〔プレスリリース〕細胞膜を越えてタンパク質を輸送するモータータンパク質の詳細な作動原理を解明

研究成果 2017/05/08

 すべての生物は細胞膜によって外界と隔離された細胞システムを持っています。また、細胞膜を通して細胞内で合成されたタンパク質を細胞外に輸送することも、生命の維持にとって不可欠な現象です。バクテリア(細菌)では、細胞膜に存在する分子モータータンパク質「SecDF」という輸送役のタンパク質が、水素イオンの濃度の変化による濃度勾配から得られるエネルギーを利用して、合成したタンパク質を細胞外へと牽引すると考えられています。しかし、膜透過するタンパク質に働きかける部位や水素イオンの通り道など、SecDFの詳細は不明のままでした。

 バイオサイエンス研究科の塚崎智也准教授らの研究グループは、SecDFの立体構造をこれまでにない高い分解能(2.6-2.8Å分解能)で決定することに成功しました。

 この構造情報を基に理研、大阪大学、京都大学の研究者らと協力し、生化学的な実験やコンピュータを用いて分子の挙動を推測する分子動力学計算を進めました。その結果、膜透過するタンパク質とSecDFの結合部位を同定、水素イオンが通過しうる細胞膜内の道を見出しました。

 さらなる解析によって、水素イオンの濃度勾配を利用してSecDFの全ドメイン(領域)がダイナミックな構造変化をおこすことが考えられました。
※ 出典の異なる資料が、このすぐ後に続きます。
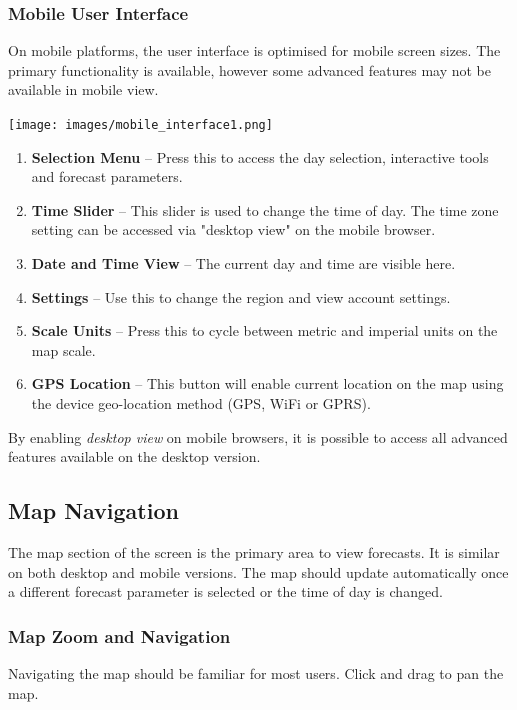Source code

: \documentclass[11pt,a4paper]{article}
\begin{document}
\subsubsection{Mobile User Interface}
On mobile platforms, the user interface is optimised for mobile screen sizes. The primary functionality is available, however some advanced features may not be available in mobile view.
\begin{center}
\texttt{[image: images/mobile\_interface1.png]}
\end{center}
\begin{enumerate}
\item \textbf{Selection Menu} -- Press this to access the day selection, interactive tools and forecast parameters.
\item \textbf{Time Slider} -- This slider is used to change the time of day. The time zone setting can be accessed via "desktop view" on the mobile browser.
\item \textbf{Date and Time View} -- The current day and time are visible here.
\item \textbf{Settings} -- Use this to change the region and view account settings.
\item \textbf{Scale Units} -- Press this to cycle between metric and imperial units on the map scale.
\item \textbf{GPS Location} -- This button will enable current location on the map using the device geo-location method (GPS, WiFi or GPRS).
\end{enumerate}

\begin{tip}
\item By enabling \emph{desktop view} on mobile browsers, it is possible to access all advanced features available on the desktop version.
\end{tip}
\subsection{Map Navigation}\label{subsec:mapnav}
The map section of the screen is the primary area to view forecasts. It is similar on both desktop and mobile versions. The map should update automatically once a different forecast parameter is selected or the time of day is changed.

\subsubsection{Map Zoom and Navigation}
Navigating the map should be familiar for most users. Click and drag to pan the map. 
\end{document}
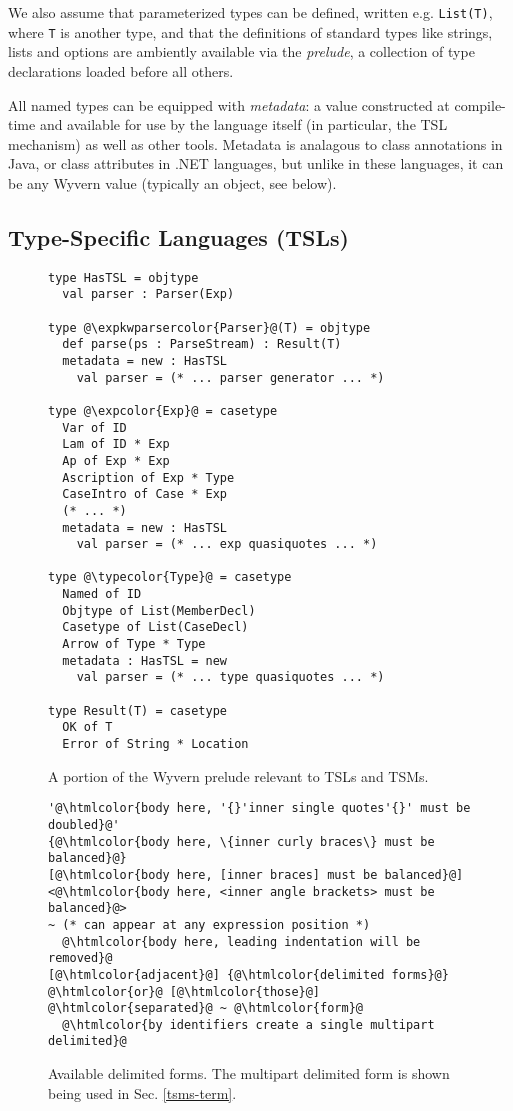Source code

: \documentclass{sig-alternate}
\newcommand{\htmlcolor}[1]{\textcolor[HTML]{339933}{#1}}
\newcommand{\expkwparsercolor}[1]{\textcolor[HTML]{336699}{#1}}
\newcommand{\expcolor}[1]{\textcolor[HTML]{FF0033}{#1}}
\newcommand{\typecolor}[1]{\textcolor[HTML]{660066}{#1}}
\newcommand{\mycaption}[1]{\vspace{-4px}\caption{#1}\vspace{-2px}}
\begin{document}
We also assume that parameterized types can be defined, written e.g. \verb|List(T)|, where \verb|T| is another type, and that the definitions of standard  types like strings, lists and options are ambiently available via the \emph{prelude}, a collection of type declarations loaded before all others. 

All named types can be equipped with \emph{metadata}: a value constructed at compile-time and available for use by the language itself (in particular, the TSL mechanism) as well as other tools. Metadata is analagous to class annotations in Java, or class attributes in .NET languages, but unlike in these languages, it can be any Wyvern value (typically an object, see below).%

\subsection{Type-Specific Languages (TSLs)}


\begin{figure}[t!]
\begin{lstlisting}[style=wyvern]
type HasTSL = objtype
  val parser : Parser(Exp)

type @\expkwparsercolor{Parser}@(T) = objtype
  def parse(ps : ParseStream) : Result(T)
  metadata = new : HasTSL
    val parser = (* ... parser generator ... *)

type @\expcolor{Exp}@ = casetype
  Var of ID
  Lam of ID * Exp
  Ap of Exp * Exp
  Ascription of Exp * Type
  CaseIntro of Case * Exp
  (* ... *)
  metadata = new : HasTSL
    val parser = (* ... exp quasiquotes ... *)

type @\typecolor{Type}@ = casetype
  Named of ID
  Objtype of List(MemberDecl)
  Casetype of List(CaseDecl)
  Arrow of Type * Type
  metadata : HasTSL = new
    val parser = (* ... type quasiquotes ... *)

type Result(T) = casetype
  OK of T
  Error of String * Location
\end{lstlisting}
\mycaption{A portion of the Wyvern prelude relevant to TSLs and TSMs.}
\label{exp-prelude}
\end{figure}
\begin{figure}[t]
\begin{lstlisting}[style=tempwyvern]
'@\htmlcolor{body here, '{}'inner single quotes'{}' must be doubled}@'
{@\htmlcolor{body here, \{inner curly braces\} must be balanced}@}
[@\htmlcolor{body here, [inner braces] must be balanced}@]
<@\htmlcolor{body here, <inner angle brackets> must be balanced}@>
~ (* can appear at any expression position *)
  @\htmlcolor{body here, leading indentation will be removed}@
[@\htmlcolor{adjacent}@] {@\htmlcolor{delimited forms}@} @\htmlcolor{or}@ [@\htmlcolor{those}@] @\htmlcolor{separated}@ ~ @\htmlcolor{form}@
  @\htmlcolor{by identifiers create a single multipart delimited}@
\end{lstlisting}
\mycaption{Available delimited forms. The multipart delimited form is shown being used in Sec. \ref{tsms-term}.}
\label{f-delimited}
\end{figure}
\end{document}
こうしたことから、SecDFが駆動するタンパク質の膜透過の新しい分子メカニズムを提唱しました。

 本研究は、膜を超えたタンパク質の輸送メカニズムという生命に必須の現象を解明し生命科学の発展に寄与するとともに、バクテリアに特有のタンパク質であるSecDFを標的とした新規抗生物質の開発の構造基盤となります。

 この成果は、米国東部時間の平成29年5月2日(火)付のCell Reports誌(Cell Press社)のオンライン版に12 p.m.(日本時間平成29年5月3日(水)午前1時00分)に掲載されました。